**WHAT IS NEEDED:**
Using the listing that follows, filter out every line lacking the string "들어있으므로" and return the rest.
STUDY MATERIAL section start
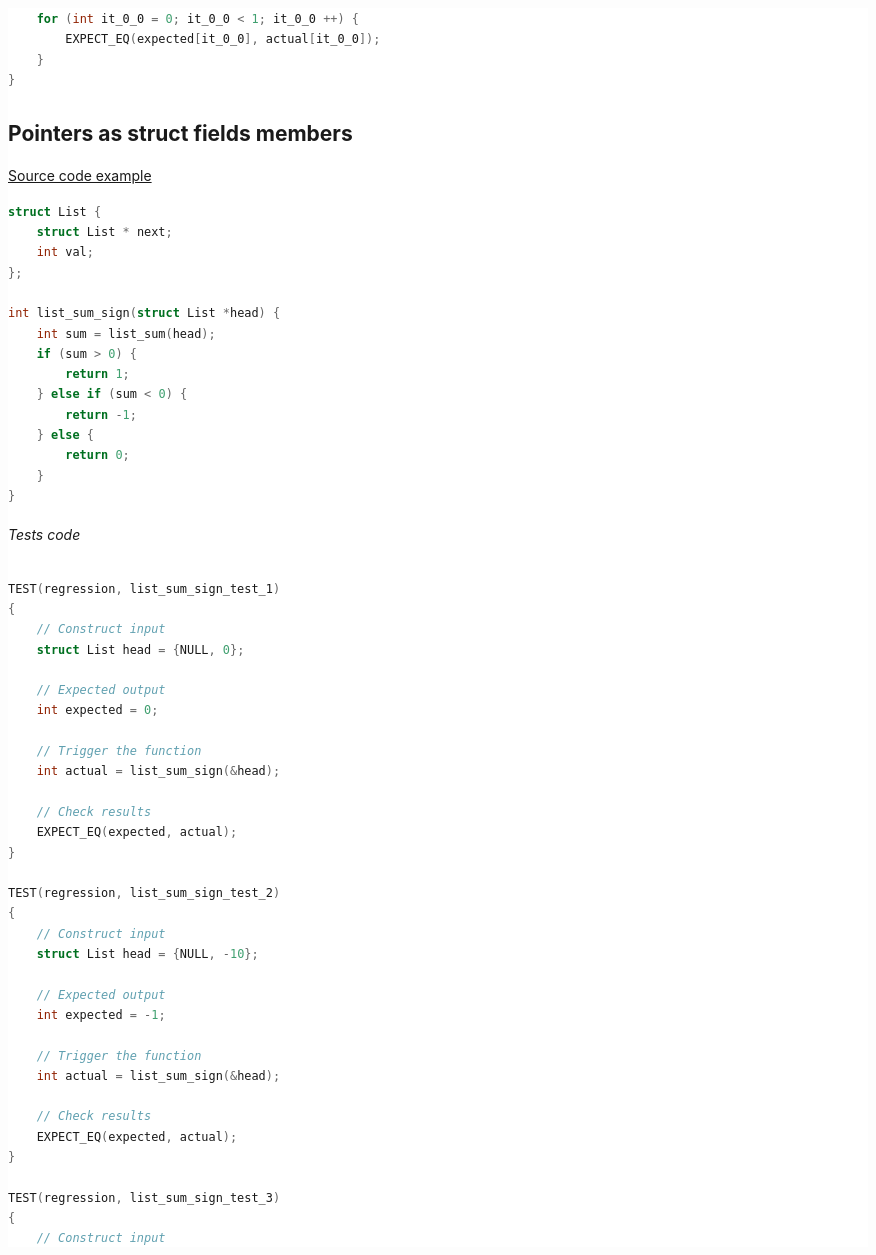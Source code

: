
 ```cpp
    for (int it_0_0 = 0; it_0_0 < 1; it_0_0 ++) {
        EXPECT_EQ(expected[it_0_0], actual[it_0_0]);
    }
}
```

## Pointers as struct fields members

[Source code example](https://github.com/UnitTestBot/UTBotCpp/tree/main/integration-tests/c-example/lib//structures/structs/structs_with_pointers.c#L28)
```cpp
struct List {
    struct List * next;
    int val;
};

int list_sum_sign(struct List *head) {
    int sum = list_sum(head);
    if (sum > 0) {
        return 1;
    } else if (sum < 0) {
        return -1;
    } else {
        return 0;
    }
}
```

###### Tests code

```cpp
TEST(regression, list_sum_sign_test_1)
{
    // Construct input
    struct List head = {NULL, 0};

    // Expected output
    int expected = 0;

    // Trigger the function
    int actual = list_sum_sign(&head);

    // Check results
    EXPECT_EQ(expected, actual);
}

TEST(regression, list_sum_sign_test_2)
{
    // Construct input
    struct List head = {NULL, -10};

    // Expected output
    int expected = -1;

    // Trigger the function
    int actual = list_sum_sign(&head);

    // Check results
    EXPECT_EQ(expected, actual);
}

TEST(regression, list_sum_sign_test_3)
{
    // Construct input
```

[//]: # ({% raw %})
[//]: # ({% raw %})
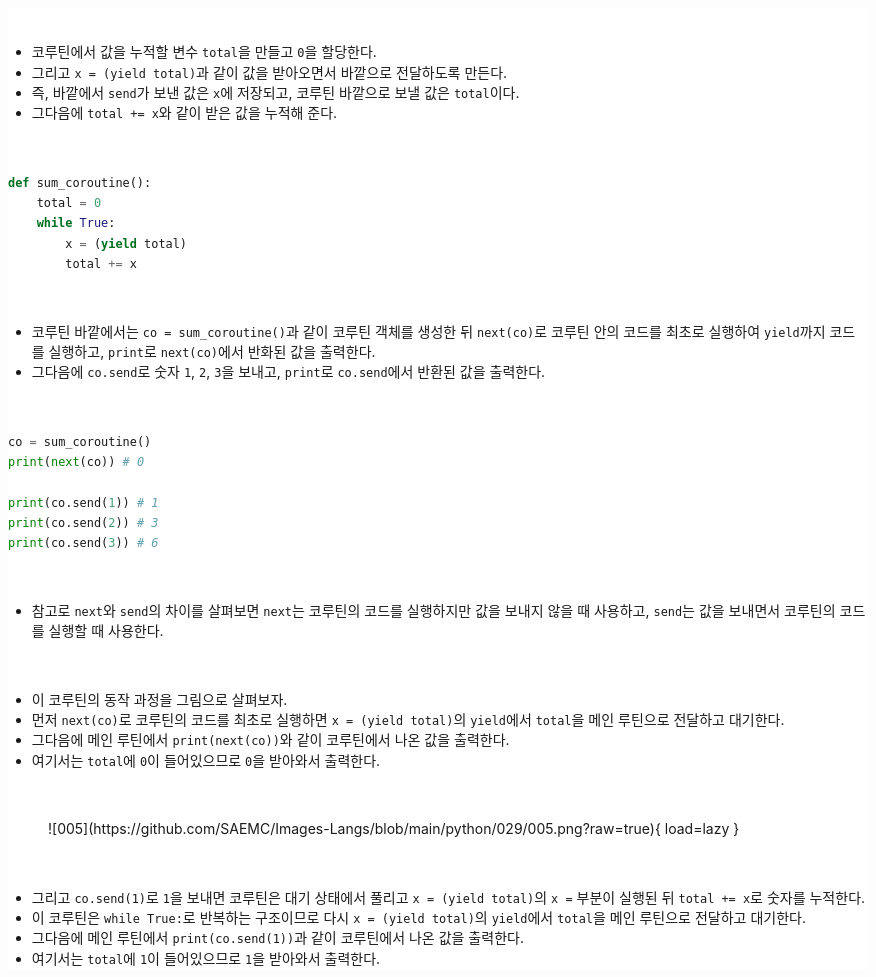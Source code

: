 <br/>

- 코루틴에서 값을 누적할 변수 `total`을 만들고 `0`을 할당한다.
- 그리고 `x = (yield total)`과 같이 값을 받아오면서 바깥으로 전달하도록 만든다.
- 즉, 바깥에서 `send`가 보낸 값은 `x`에 저장되고, 코루틴 바깥으로 보낼 값은 `total`이다.
- 그다음에 `total += x`와 같이 받은 값을 누적해 준다.

<br/>

```python
def sum_coroutine():
    total = 0
    while True:
        x = (yield total)
        total += x
```

<br/>

- 코루틴 바깥에서는 `co = sum_coroutine()`과 같이 코루틴 객체를 생성한 뒤 `next(co)`로 코루틴 안의 코드를 최초로 실행하여 `yield`까지 코드를 실행하고, `print`로 `next(co)`에서 반화된 값을 출력한다.
- 그다음에 `co.send`로 숫자 `1`, `2`, `3`을 보내고, `print`로 `co.send`에서 반환된 값을 출력한다.

<br/>

```python
co = sum_coroutine()
print(next(co)) # 0

print(co.send(1)) # 1
print(co.send(2)) # 3
print(co.send(3)) # 6
```

<br/>

- 참고로 `next`와 `send`의 차이를 살펴보면 `next`는 코루틴의 코드를 실행하지만 값을 보내지 않을 때 사용하고, `send`는 값을 보내면서 코루틴의 코드를 실행할 때 사용한다.

<br/>

- 이 코루틴의 동작 과정을 그림으로 살펴보자.
- 먼저 `next(co)`로 코루틴의 코드를 최초로 실행하면 `x = (yield total)`의 `yield`에서 `total`을 메인 루틴으로 전달하고 대기한다.
- 그다음에 메인 루틴에서 `print(next(co))`와 같이 코루틴에서 나온 값을 출력한다.
- 여기서는 `total`에 `0`이 들어있으므로 `0`을 받아와서 출력한다.

<br/>

<figure markdown>
  ![005](https://github.com/SAEMC/Images-Langs/blob/main/python/029/005.png?raw=true){ load=lazy }
</figure>

<br/>

- 그리고 `co.send(1)`로 `1`을 보내면 코루틴은 대기 상태에서 풀리고 `x = (yield total)`의 `x =` 부분이 실행된 뒤 `total += x`로 숫자를 누적한다.
- 이 코루틴은 `while True:`로 반복하는 구조이므로 다시 `x = (yield total)`의 `yield`에서 `total`을 메인 루틴으로 전달하고 대기한다.
- 그다음에 메인 루틴에서 `print(co.send(1))`과 같이 코루틴에서 나온 값을 출력한다.
- 여기서는 `total`에 `1`이 들어있으므로 `1`을 받아와서 출력한다.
STUDY MATERIAL section end
**ANSWER SECTION:**
- 여기서는 `total`에 `0`이 들어있으므로 `0`을 받아와서 출력한다.
- 여기서는 `total`에 `1`이 들어있으므로 `1`을 받아와서 출력한다.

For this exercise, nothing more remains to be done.